Tradicionalmente, estos esfuerzos de gestión del talento se centraron exclusivamente en los empleados con valor estratégico de una organización, como los empleados de C-suite y de alto potencial.  El autor Chris Miller, director del programa para UNC EXECUTIVE Desarrollo, explica que los empleadores están empezando a darse cuenta de que deben ampliar la gestión del talento a todos los niveles de la organización para desarrollar una reserva de talento más profundo.

 “Profundas reservas de talento pueden ayudar a ampliar la escala de liderazgo de una organización y puede ayudar a canalizar el talento en puestos de trabajo cualificados y específicos”, escribe Miller. Esto requiere una estrategia de gestión del talento. De hecho, este proceso de gestión es parte de la planificación estratégica de la plantilla que ayuda a anticiparse a los cambios que puedan producirse en sus mercados y los tipos de empleados que van a necesitar para gestionar esos cambios y de cumplir con los objetivos estratégicos del negocio.

Según Miller, “organizaciones que tienen planes estratégicos de trabajo suelen ser más ágiles en la evaluación y el cumplimiento de cambio, dándoles una ventaja competitiva.”

Para convencer a los líderes de alto nivel sobre el valor de un proceso formal de gestión del talento, este libro recomiendo a los profesionales de recursos humanos y gestión del talento a seguir cuatro pasos básicos.

1.- Crear una narrativa RH.

Está en una posición única para capturar historias relevantes para el negocio relacionadas con el talento a través de múltiples unidades de negocio. “Al contar la historia, de recursos humanos y gestión del talento, los profesionales deben entretejer las frustraciones que mantienen el negocio hasta la consecución de sus objetivos en una historia comprensible, donde la gestión del talento es el lazo que une”, dice White.

2.- Utilizar la absolución.

 Es importante para recursos humanos y profesionales de la gestión del talento, no señalar a los líderes sobre la falta de estrategia o proceso. Según White, “La falta de un proceso formal de gestión del talento no es un reflejo de líderes existentes. Puede que haya habido muchos intentos poco sistemáticos en la gestión del talento en el pasado”.

3.- Identificar las necesidades actuales y futuras de los negocios.

Al identificar las necesidades actuales y futuras, el documento aconseja a los líderes hacer las siguientes preguntas:

 ¿Dónde ha estado nuestra organización? ¿Dónde está ahora? ¿De dónde proceden las respuestas a estas preguntas y si significan para dónde vamos? ¿Cuáles son las estrategias y servicios que impulsarán nuestro crecimiento futuro?  ¿Qué competencias necesitamos para mantener, desarrollar y / o adquirir para satisfacer este crecimiento?  ¿Cómo podemos hacer para que nuestra función de RRHH sea más estratégica, eficaz y eficiente para apoyar estas iniciativas de crecimiento?

4.-Encontrar campeones.

Como con cualquier gran cambio, habrá personas poderosas e influyentes que “lo consiguen.” Éstas son las personas, dice Miller, que “se dan cuenta de que no pueden alcanzar sus metas sin las personas adecuadas en los lugares adecuados”.

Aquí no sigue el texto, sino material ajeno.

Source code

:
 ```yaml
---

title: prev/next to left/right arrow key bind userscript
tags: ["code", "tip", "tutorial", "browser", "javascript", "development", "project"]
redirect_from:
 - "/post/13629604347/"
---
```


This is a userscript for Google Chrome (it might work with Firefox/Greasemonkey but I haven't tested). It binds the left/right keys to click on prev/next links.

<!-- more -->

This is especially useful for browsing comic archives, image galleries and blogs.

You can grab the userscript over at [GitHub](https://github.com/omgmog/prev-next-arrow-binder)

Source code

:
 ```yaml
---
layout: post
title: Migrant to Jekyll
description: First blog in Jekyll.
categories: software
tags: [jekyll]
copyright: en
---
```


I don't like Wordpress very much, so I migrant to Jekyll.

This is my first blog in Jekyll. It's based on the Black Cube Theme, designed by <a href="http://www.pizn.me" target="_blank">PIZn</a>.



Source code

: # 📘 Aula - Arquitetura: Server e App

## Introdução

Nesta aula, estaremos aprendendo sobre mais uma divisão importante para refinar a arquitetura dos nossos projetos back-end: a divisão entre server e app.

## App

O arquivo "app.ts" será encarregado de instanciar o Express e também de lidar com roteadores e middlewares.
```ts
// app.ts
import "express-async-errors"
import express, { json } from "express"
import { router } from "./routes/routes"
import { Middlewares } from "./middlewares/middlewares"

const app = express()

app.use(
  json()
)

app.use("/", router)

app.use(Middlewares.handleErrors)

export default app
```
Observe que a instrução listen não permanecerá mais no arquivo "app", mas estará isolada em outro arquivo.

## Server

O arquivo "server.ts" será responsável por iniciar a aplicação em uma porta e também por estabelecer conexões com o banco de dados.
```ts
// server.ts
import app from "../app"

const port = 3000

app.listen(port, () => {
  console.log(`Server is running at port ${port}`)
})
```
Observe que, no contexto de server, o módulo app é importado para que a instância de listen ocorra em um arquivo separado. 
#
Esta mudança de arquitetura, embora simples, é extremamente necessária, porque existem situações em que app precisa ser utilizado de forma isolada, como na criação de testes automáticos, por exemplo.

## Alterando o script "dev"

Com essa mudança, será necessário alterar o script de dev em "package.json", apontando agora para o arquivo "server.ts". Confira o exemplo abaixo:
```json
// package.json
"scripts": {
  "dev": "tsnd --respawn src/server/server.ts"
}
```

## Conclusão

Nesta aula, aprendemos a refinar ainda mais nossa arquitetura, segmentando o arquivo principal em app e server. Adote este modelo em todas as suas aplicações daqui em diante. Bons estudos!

Por ello, es el trabajo de los líderes de desarrollo de talento encontrar y educar a las personas acerca de la estrategia y los beneficios. “La gestión del talento no debe ser vendida como un proceso de recursos humanos, sino más bien una práctica comercial facilitada por RH, que puede guiar el proceso, pero el conocimiento del talento actual y muchas de las soluciones del futuro vendrán de los administradores”, recuerda White.

Para una visión más clara, visita la Gestión del Talento en Proyectos para satisfacer las necesidades estratégicas de una organización.